━━ Given data ━━

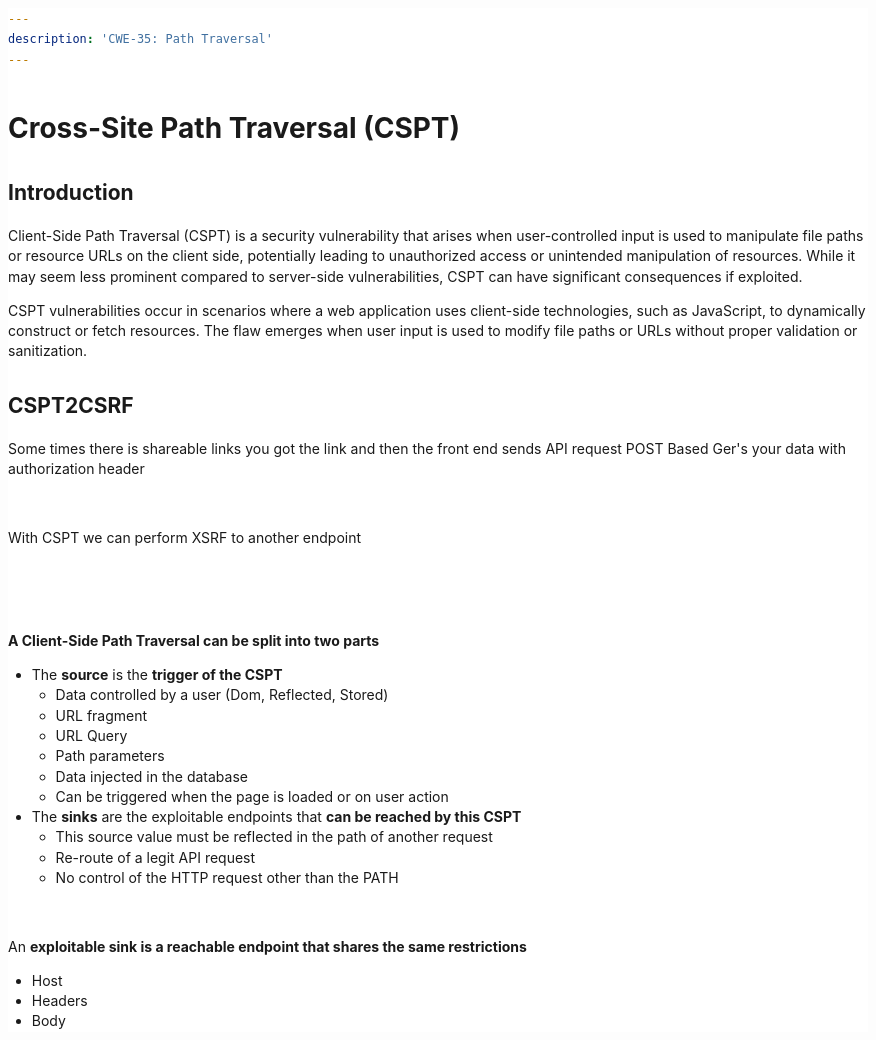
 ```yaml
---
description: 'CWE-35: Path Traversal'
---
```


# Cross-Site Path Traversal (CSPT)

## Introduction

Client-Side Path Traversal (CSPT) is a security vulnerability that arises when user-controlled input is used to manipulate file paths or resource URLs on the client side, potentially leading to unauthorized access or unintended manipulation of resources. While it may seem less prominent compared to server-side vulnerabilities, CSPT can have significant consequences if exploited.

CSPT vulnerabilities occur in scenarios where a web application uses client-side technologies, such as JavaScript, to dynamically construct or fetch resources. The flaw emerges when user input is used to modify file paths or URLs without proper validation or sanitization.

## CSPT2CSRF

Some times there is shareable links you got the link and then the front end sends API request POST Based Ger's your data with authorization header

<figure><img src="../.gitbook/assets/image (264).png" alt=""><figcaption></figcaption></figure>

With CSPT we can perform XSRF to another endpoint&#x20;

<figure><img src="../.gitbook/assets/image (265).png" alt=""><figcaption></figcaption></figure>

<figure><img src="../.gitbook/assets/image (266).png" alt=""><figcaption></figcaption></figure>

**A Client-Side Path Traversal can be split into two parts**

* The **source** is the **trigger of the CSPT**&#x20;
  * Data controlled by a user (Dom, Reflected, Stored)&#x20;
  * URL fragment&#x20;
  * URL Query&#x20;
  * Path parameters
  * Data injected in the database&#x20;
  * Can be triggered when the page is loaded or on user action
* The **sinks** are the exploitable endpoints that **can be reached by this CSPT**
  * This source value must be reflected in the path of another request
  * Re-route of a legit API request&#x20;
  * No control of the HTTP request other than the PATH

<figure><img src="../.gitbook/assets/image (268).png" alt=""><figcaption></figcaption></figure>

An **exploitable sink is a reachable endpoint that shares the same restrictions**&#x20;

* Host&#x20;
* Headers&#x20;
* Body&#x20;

━━━

Your task ->
Please copy every line of the data that carries the string "used".

Result for this task ->
Client-Side Path Traversal (CSPT) is a security vulnerability that arises when user-controlled input is used to manipulate file paths or resource URLs on the client side, potentially leading to unauthorized access or unintended manipulation of resources. While it may seem less prominent compared to server-side vulnerabilities, CSPT can have significant consequences if exploited.
CSPT vulnerabilities occur in scenarios where a web application uses client-side technologies, such as JavaScript, to dynamically construct or fetch resources. The flaw emerges when user input is used to modify file paths or URLs without proper validation or sanitization.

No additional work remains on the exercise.